Adam Wakeling's film was about a good idea dying for lack of sunlight. "You have got to learn from what the forest is doing," said Hands, who's spent well over 20 years studying the problem of slash-and-burn farming and trying to come up with a better way for subsistence farmers to make ends meet. His solution is what you might call Rainforest 2.1, a system called alley cropping, in which food crops are planted between rows of inga trees, which themselves provide firewood, fertiliser and, at the right point, enough shade to choke out competing weeds. Hands knows it works, but his problem is convincing people like Aladino – a Honduran subsistence farmer – that it's better than torching a section of rainforest and then moving on to a new patch when that one is exhausted.
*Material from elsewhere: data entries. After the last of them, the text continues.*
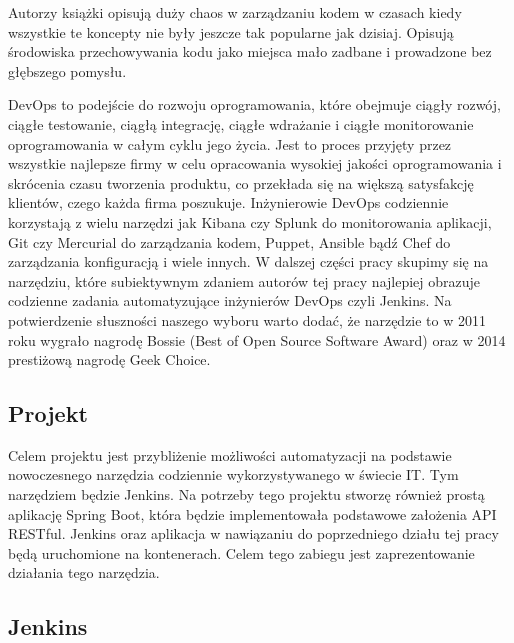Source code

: Autorzy książki opisują duży chaos w zarządzaniu kodem w czasach kiedy wszystkie te koncepty nie były jeszcze tak popularne jak dzisiaj. Opisują środowiska przechowywania kodu jako miejsca mało zadbane i prowadzone bez głębszego pomysłu.

DevOps to podejście do rozwoju oprogramowania, które obejmuje ciągły rozwój, ciągłe testowanie, ciągłą integrację, ciągłe wdrażanie i ciągłe monitorowanie oprogramowania w całym cyklu jego życia. Jest to proces przyjęty przez wszystkie najlepsze firmy w celu opracowania wysokiej jakości oprogramowania i skrócenia czasu tworzenia produktu, co przekłada się na większą satysfakcję klientów, czego każda firma poszukuje.
Inżynierowie DevOps codziennie korzystają z wielu narzędzi jak Kibana czy Splunk do monitorowania aplikacji, Git czy Mercurial do zarządzania kodem, Puppet, Ansible bądź Chef do zarządzania konfiguracją i wiele innych. 
W dalszej części pracy skupimy się na narzędziu, które subiektywnym zdaniem autorów tej pracy najlepiej obrazuje codzienne zadania automatyzujące inżynierów DevOps czyli Jenkins.
Na potwierdzenie słuszności naszego wyboru warto dodać, że narzędzie to w 2011 roku wygrało nagrodę Bossie (Best of Open Source Software Award) oraz w 2014 prestiżową nagrodę Geek Choice.  

\subsection{Projekt}

Celem projektu jest przybliżenie możliwości automatyzacji na podstawie nowoczesnego narzędzia codziennie wykorzystywanego w świecie IT. Tym narzędziem będzie Jenkins. 
Na potrzeby tego projektu stworzę również prostą aplikację Spring Boot, która będzie implementowała podstawowe założenia API RESTful. Jenkins oraz aplikacja w nawiązaniu do poprzedniego działu tej pracy będą uruchomione na kontenerach. Celem tego zabiegu jest zaprezentowanie działania tego narzędzia. 

\subsection{Jenkins}

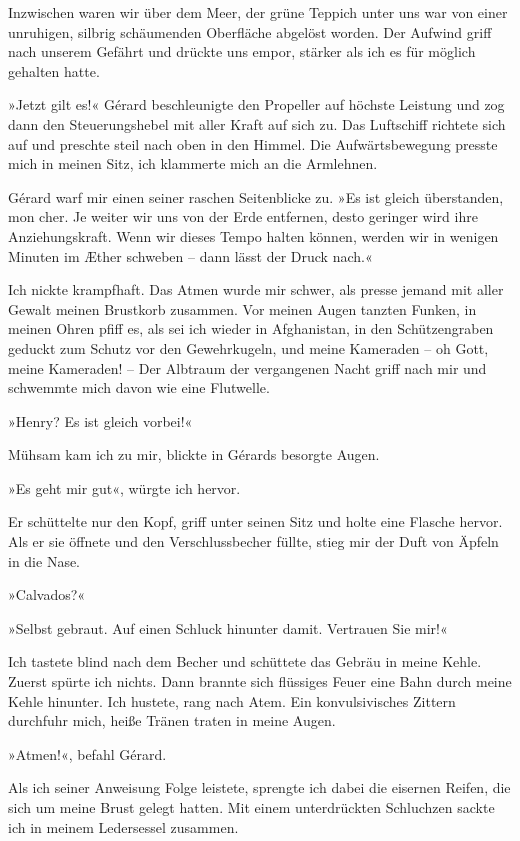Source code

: Inzwischen waren wir über dem Meer, der grüne Teppich unter uns war
von einer unruhigen, silbrig schäumenden Oberfläche abgelöst
worden. Der Aufwind griff nach unserem Gefährt und drückte uns
empor, stärker als ich es für möglich gehalten hatte.

»Jetzt gilt es!« Gérard beschleunigte den Propeller auf höchste
Leistung und zog dann den Steuerungshebel mit aller Kraft auf sich
zu. Das Luftschiff richtete sich auf und preschte steil nach oben
in den Himmel. Die Aufwärtsbewegung presste mich in meinen Sitz,
ich klammerte mich an die Armlehnen.

Gérard warf mir einen seiner raschen Seitenblicke zu. »Es ist
gleich überstanden, mon cher. Je weiter wir uns von der Erde
entfernen, desto geringer wird ihre Anziehungskraft. Wenn wir
dieses Tempo halten können, werden wir in wenigen Minuten im Æther
schweben – dann lässt der Druck nach.«

Ich nickte krampfhaft. Das Atmen wurde mir schwer, als presse
jemand mit aller Gewalt meinen Brustkorb zusammen. Vor meinen Augen
tanzten Funken, in meinen Ohren pfiff es, als sei ich wieder in
Afghanistan, in den Schützengraben geduckt zum Schutz vor den
Gewehrkugeln, und meine Kameraden – oh Gott, meine Kameraden! – Der
Albtraum der vergangenen Nacht griff nach mir und schwemmte mich
davon wie eine Flutwelle.

»Henry? Es ist gleich vorbei!«

Mühsam kam ich zu mir, blickte in Gérards besorgte Augen.

»Es geht mir gut«, würgte ich hervor.

Er schüttelte nur den Kopf, griff unter seinen Sitz und holte eine
Flasche hervor. Als er sie öffnete und den Verschlussbecher füllte,
stieg mir der Duft von Äpfeln in die Nase.

»Calvados?«

»Selbst gebraut. Auf einen Schluck hinunter damit. Vertrauen Sie
mir!«

Ich tastete blind nach dem Becher und schüttete das Gebräu in meine
Kehle. Zuerst spürte ich nichts. Dann brannte sich flüssiges Feuer
eine Bahn durch meine Kehle hinunter. Ich hustete, rang nach Atem.
Ein konvulsivisches Zittern durchfuhr mich, heiße Tränen traten in
meine Augen.

»Atmen!«, befahl Gérard.

Als ich seiner Anweisung Folge leistete, sprengte ich dabei die
eisernen Reifen, die sich um meine Brust gelegt hatten. Mit einem
unterdrückten Schluchzen sackte ich in meinem Ledersessel
zusammen.

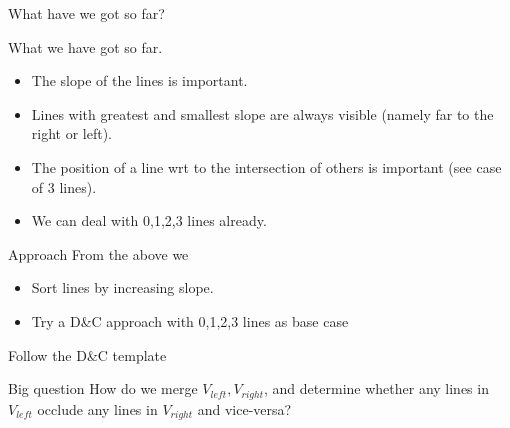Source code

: \documentclass[ignorenonframetext,]{beamer}
\begin{document}
\begin{frame}{What have we got so far?}

  \begin{block}{What we have got so far.}
    \begin{itemize}
    \item The slope of the lines is important.
    \item Lines with greatest and smallest slope are always visible
      (namely far to the right or left).
    \item The position of a line wrt to the intersection of others is
      important (see case of 3 lines).
    \item We can deal with 0,1,2,3 lines already.
    \end{itemize}
  \end{block}
  \pause
  \begin{block}{Approach}
    From the above we
    \begin{itemize}
    \item Sort lines by increasing slope.
    \item Try a D\&C approach with 0,1,2,3 lines as base case
    \end{itemize}
  \end{block}
\end{frame}


\begin{frame}{Follow the D\&C template}

  \begin{algorithm}[H]
    \caption{Nascent Algorithm D\&C}
    \begin{algorithmic}
      \footnotesize

      \EndIf
      \EndProcedure
    \end{algorithmic}
    \end{algorithm}
    \pause
    \footnotesize
    \begin{block}{Big question}
      How do we merge $V_{left}, V_{right}$, and determine whether any
      lines in $V_{left}$ occlude any lines in $V_{right}$ and vice-versa?
    \end{block}
  \end{frame}
\end{document}
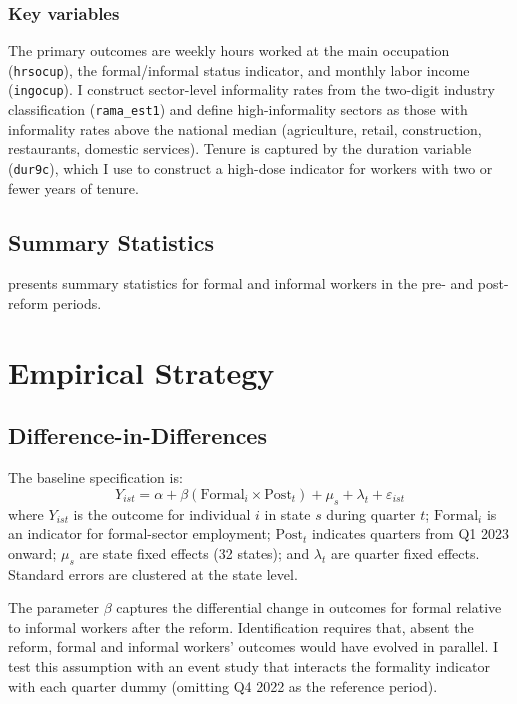 \documentclass[12pt]{article}
\begin{document}
\subsubsection*{Key variables} The primary outcomes are weekly hours worked at the main occupation (\texttt{hrsocup}), the formal/informal status indicator, and monthly labor income (\texttt{ingocup}). I construct sector-level informality rates from the two-digit industry classification (\texttt{rama\_est1}) and define high-informality sectors as those with informality rates above the national median (agriculture, retail, construction, restaurants, domestic services). Tenure is captured by the duration variable (\texttt{dur9c}), which I use to construct a high-dose indicator for workers with two or fewer years of tenure.

\subsection{Summary Statistics}

 presents summary statistics for formal and informal workers in the pre- and post-reform periods.




\section{Empirical Strategy}

\subsection{Difference-in-Differences}

The baseline specification is:
\begin{equation}
Y_{ist} = \alpha + \beta (\text{Formal}_i \times \text{Post}_t) + \mu_s + \lambda_t + \varepsilon_{ist}
\label{eq:did}
\end{equation}
where $Y_{ist}$ is the outcome for individual $i$ in state $s$ during quarter $t$; $\text{Formal}_i$ is an indicator for formal-sector employment; $\text{Post}_t$ indicates quarters from Q1 2023 onward; $\mu_s$ are state fixed effects (32 states); and $\lambda_t$ are quarter fixed effects. Standard errors are clustered at the state level.

The parameter $\beta$ captures the differential change in outcomes for formal relative to informal workers after the reform. Identification requires that, absent the reform, formal and informal workers' outcomes would have evolved in parallel. I test this assumption with an event study that interacts the formality indicator with each quarter dummy (omitting Q4 2022 as the reference period).
\end{document}
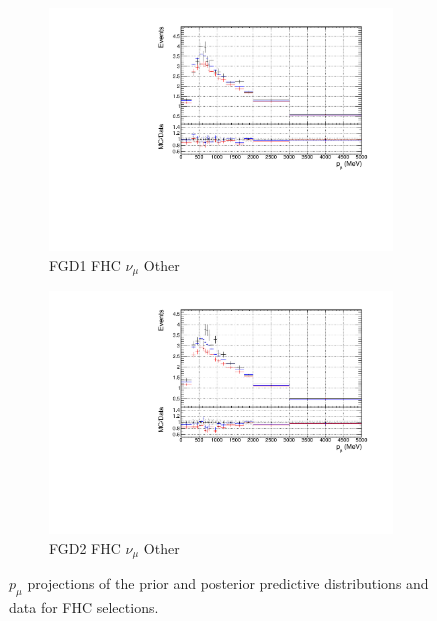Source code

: \begin{figure}[!h]
\begin{subfigure}{0.49\textwidth}
  \centering
  \includegraphics[width=\textwidth]{figs/priorpred1D_p_FGD1_numuCC_other}
  \caption{FGD1 FHC $\nu_{\mu}$ Other}
\end{subfigure}
\begin{subfigure}{0.49\textwidth}
  \centering
  \includegraphics[width=\textwidth]{figs/priorpred1D_p_FGD2_numuCC_other}
  \caption{FGD2 FHC $\nu_{\mu}$ Other}
\end{subfigure}
\caption{$p_{\mu}$ projections of the prior and posterior predictive distributions and data for FHC \numu selections.}
\label{fig:priorpost_fhc_p}
\end{figure}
"If you knew what's really going on with malaria and you didn't do anything about it... you would be bloody culpable," Hands said, explaining the dogged persistence he's brought to his cause. And it was about here that you wondered whether Up in Smoke had told you everything you needed to know about alley cropping. "It'll grow like a virus," Hands said of his technique. But if that was true why hadn't it done so already and why did he need to monitor his guinea pigs so carefully? Viruses don't usually wait on government funding before they start to spread, and that should be true of viral ideas too. A line in the script about how Aladino had needed a good crop "to fund the changeover" hinted at one possible answer to the puzzle. If you're a subsistence farmer any method that takes a year or two to bed in before it delivers results may be as unreachable as the moon.